The add_memory method allows you to store messages for a specific user, optionally providing a session ID:

import asyncio
from agentscope_runtime.engine.services.memory_service import InMemoryMemoryService
from agentscope_runtime.engine.schemas.agent_schemas import Message, TextContent

# Add memory without a session ID
user_id = "user1"
messages = [
        Message(
            role="user",
            content=[TextContent(type="text", text="hello world")]
        )
    ]
await memory_service.add_memory(user_id, messages)

Searching Memory

The search_memory method searches for messages based on content keywords:

In the in-memory memory service, a simple keyword search algorithm is implemented to related content based on the query from historical messages.

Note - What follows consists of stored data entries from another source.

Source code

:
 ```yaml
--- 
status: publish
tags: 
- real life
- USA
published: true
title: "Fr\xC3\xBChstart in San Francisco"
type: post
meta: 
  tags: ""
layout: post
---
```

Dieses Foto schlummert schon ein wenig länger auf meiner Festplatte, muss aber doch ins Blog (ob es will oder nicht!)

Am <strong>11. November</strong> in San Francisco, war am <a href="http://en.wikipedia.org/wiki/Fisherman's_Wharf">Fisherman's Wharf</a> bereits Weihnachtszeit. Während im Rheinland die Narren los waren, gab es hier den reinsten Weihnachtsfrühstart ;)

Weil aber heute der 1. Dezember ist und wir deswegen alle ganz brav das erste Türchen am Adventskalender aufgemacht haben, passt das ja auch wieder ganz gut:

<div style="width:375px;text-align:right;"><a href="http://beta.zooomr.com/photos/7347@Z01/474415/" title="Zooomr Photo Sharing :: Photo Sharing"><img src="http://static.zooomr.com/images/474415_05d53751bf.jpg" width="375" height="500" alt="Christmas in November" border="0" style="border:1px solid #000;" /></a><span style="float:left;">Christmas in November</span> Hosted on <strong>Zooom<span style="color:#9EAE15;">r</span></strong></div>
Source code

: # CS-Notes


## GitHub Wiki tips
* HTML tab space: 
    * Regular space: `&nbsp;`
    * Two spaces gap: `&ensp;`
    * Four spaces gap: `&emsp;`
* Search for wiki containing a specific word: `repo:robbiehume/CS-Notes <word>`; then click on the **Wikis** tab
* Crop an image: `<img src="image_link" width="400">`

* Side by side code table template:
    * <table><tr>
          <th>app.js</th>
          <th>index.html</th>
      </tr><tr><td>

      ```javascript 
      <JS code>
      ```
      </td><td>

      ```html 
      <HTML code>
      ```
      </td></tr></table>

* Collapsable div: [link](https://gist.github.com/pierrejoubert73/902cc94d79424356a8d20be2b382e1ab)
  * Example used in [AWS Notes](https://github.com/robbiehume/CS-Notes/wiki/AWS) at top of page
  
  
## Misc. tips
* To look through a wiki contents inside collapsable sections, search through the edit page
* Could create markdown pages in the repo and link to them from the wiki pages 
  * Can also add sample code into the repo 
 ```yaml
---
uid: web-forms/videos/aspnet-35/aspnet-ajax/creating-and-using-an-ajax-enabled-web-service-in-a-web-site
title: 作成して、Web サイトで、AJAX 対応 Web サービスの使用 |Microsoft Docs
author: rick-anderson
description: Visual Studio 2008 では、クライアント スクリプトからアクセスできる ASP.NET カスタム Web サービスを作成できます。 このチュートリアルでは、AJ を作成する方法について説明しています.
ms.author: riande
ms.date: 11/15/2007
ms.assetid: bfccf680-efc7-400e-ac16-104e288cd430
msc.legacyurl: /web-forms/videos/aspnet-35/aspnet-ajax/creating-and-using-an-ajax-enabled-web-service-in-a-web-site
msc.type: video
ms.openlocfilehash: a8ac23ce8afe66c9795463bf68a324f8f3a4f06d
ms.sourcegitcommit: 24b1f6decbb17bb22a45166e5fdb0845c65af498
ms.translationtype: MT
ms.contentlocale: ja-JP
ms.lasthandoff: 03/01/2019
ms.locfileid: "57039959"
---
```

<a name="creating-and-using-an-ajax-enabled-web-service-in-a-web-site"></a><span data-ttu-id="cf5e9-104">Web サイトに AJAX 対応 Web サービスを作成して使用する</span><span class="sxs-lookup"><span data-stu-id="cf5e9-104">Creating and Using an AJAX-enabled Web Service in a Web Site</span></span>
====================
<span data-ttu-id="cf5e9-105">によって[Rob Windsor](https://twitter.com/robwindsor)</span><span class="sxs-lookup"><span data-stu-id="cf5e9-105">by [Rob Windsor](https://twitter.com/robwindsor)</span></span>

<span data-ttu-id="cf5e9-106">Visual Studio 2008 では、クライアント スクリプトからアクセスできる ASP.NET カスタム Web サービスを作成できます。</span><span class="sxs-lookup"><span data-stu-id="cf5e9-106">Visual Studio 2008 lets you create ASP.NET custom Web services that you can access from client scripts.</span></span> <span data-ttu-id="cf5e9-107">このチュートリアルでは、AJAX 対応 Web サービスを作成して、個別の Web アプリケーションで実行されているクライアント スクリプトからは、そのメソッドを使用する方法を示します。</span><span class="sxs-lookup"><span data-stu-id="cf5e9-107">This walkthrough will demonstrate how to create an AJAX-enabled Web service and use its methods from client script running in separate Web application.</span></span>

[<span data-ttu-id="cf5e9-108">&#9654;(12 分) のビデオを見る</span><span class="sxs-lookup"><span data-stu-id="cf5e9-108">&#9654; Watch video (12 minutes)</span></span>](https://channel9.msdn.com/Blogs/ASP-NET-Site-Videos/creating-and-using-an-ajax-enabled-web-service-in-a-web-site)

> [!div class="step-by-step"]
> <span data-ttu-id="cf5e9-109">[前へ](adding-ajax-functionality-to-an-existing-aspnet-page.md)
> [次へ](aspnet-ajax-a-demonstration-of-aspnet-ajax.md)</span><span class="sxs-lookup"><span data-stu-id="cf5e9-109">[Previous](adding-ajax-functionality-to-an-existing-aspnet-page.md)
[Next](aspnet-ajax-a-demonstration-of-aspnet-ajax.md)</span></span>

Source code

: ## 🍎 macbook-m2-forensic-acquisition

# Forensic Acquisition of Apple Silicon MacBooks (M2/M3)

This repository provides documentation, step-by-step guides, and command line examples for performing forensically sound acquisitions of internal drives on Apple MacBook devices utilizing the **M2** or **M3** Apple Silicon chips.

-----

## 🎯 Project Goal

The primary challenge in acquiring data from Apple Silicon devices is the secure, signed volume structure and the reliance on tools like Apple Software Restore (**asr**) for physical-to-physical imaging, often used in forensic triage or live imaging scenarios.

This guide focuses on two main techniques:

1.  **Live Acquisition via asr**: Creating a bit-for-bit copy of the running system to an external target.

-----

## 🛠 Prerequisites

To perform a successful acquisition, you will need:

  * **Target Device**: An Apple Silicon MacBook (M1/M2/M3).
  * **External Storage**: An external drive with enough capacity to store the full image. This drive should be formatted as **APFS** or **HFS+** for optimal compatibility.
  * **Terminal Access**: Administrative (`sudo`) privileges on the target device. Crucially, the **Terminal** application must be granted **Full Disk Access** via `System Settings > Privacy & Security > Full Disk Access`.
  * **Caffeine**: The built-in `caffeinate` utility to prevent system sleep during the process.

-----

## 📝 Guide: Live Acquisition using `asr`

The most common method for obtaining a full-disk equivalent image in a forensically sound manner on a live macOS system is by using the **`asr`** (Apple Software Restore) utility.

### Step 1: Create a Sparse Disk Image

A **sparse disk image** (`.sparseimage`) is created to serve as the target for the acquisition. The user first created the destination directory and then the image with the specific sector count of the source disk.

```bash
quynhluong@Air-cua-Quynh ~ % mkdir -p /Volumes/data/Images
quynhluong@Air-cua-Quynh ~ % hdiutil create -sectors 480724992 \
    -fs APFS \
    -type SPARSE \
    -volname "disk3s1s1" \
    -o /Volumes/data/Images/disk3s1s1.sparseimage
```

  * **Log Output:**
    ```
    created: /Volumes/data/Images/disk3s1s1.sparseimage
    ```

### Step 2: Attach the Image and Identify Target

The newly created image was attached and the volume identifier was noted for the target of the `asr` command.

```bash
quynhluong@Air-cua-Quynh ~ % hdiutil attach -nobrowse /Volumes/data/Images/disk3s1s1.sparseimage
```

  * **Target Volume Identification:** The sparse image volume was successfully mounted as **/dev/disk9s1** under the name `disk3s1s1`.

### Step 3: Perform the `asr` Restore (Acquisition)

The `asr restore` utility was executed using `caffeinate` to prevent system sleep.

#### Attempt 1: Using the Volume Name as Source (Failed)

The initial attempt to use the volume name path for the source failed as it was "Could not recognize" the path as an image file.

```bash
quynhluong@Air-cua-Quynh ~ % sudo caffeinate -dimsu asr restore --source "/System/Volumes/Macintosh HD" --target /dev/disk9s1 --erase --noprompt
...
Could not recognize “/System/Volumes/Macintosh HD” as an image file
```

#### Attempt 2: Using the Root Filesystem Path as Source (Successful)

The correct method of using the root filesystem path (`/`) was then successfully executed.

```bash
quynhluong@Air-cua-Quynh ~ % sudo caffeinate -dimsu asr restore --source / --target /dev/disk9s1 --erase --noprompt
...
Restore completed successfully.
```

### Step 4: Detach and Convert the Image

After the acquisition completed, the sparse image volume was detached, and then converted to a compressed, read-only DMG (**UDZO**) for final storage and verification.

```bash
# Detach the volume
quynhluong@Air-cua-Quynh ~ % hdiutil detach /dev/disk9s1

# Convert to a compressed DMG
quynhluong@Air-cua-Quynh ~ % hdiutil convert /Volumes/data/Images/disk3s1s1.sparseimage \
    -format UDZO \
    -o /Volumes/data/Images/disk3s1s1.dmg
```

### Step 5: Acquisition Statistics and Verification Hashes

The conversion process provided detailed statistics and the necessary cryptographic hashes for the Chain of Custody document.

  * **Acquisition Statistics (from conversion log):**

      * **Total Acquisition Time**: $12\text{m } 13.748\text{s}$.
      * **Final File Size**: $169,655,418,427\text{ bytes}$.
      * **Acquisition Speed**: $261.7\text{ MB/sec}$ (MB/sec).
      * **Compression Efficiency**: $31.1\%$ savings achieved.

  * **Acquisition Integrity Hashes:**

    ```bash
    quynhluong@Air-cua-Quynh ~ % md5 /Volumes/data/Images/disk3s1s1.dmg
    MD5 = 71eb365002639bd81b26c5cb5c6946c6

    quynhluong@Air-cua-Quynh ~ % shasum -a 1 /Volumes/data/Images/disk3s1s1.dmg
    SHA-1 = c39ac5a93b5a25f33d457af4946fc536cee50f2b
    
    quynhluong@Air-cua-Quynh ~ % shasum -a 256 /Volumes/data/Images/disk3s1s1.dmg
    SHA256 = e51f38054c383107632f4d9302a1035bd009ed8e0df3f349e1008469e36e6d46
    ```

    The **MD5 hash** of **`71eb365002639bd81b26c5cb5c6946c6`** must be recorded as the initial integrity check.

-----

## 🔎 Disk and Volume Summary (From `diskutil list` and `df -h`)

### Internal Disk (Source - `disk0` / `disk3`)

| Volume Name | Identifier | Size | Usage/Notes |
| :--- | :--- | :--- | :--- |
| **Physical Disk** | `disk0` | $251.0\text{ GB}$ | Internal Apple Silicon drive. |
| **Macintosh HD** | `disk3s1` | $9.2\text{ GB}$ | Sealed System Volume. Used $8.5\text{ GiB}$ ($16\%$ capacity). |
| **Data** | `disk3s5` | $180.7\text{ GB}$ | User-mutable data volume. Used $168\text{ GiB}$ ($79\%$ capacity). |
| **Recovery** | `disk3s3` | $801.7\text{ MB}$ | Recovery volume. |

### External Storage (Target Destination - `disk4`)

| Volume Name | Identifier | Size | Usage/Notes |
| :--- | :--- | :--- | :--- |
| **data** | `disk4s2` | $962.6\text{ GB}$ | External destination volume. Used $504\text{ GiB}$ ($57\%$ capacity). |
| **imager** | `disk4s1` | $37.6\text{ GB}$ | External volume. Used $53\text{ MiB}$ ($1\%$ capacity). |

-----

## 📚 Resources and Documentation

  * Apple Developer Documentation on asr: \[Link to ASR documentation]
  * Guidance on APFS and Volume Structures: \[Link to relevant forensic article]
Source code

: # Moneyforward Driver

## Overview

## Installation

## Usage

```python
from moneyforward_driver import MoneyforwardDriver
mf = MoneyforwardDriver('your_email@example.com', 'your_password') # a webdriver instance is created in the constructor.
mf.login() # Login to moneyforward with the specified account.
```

Other complicated search algorithms could be used to replace the simple method by implementing or overriding the class.

User could use message as a query to search for related content.

search_query = [
    Message(
        role="user",
        content=[TextContent(type="text", text="hello")]
    )
]
retrieved = await memory_service.search_memory(user_id, search_query)

Listing Memory

list memory method provide a paginated interface for listing memory shown below,

# List memory with pagination
memory_list = await memory_service.list_memory(
    user_id,
    filters={"page_size": 10, "page_num": 1}
)

Deleting Memory

Users can delete memory for specific sessions or entire users:

# Delete memory for specific session
await memory_service.delete_memory(user_id, session_id)

# Delete all memory for user
await memory_service.delete_memory(user_id)

Service Lifecycle

Managing Lifecycle through ContextManager

When using ContextManager, memory service lifecycle is automatically managed:

import asyncio
from agentscope_runtime.engine.services.context_manager import create_context_manager
from agentscope_runtime.engine.services.memory_service import InMemoryMemoryService

async def main():
    async with create_context_manager() as context_manager:
        # Register memory service - automatically started
        context_manager.register(InMemoryMemoryService, name="memory")

        # Service is automatically started and ready to use
        memory_service = context_manager.memory

        # Check service health status
        health_status = await context_manager.health_check()
        print(f"Memory service health status: {health_status['memory']}")

        # Use service...

    # When exiting context, service automatically stops and cleans up

await main()

Service Lifecycle Management

The Memory Service follows a standard lifecycle pattern and can be managed through start(), stop(), health():

import asyncio
from agentscope_runtime.engine.services.memory_service import InMemoryMemoryService

async def main():
    # Create memory service
    memory_service = InMemoryMemoryService()

    # Start service
    await memory_service.start()

    # Check service health
    is_healthy = await memory_service.health()
    print(f"Service health status: {is_healthy}")

    # Stop service
    await memory_service.stop()

await main()

Implementation Details

The InMemoryMemoryService stores data in a dictionary structure:

  • Top level: {user_id: {session_id: [messages]}}

  • Default session ID is used when no session is specified

  • Keyword-based search is case-insensitive

  • Messages are stored in chronological order within each session

Note

For more advanced memory implementations, consider extending the MemoryService abstract base class to support persistent storage or vector databases.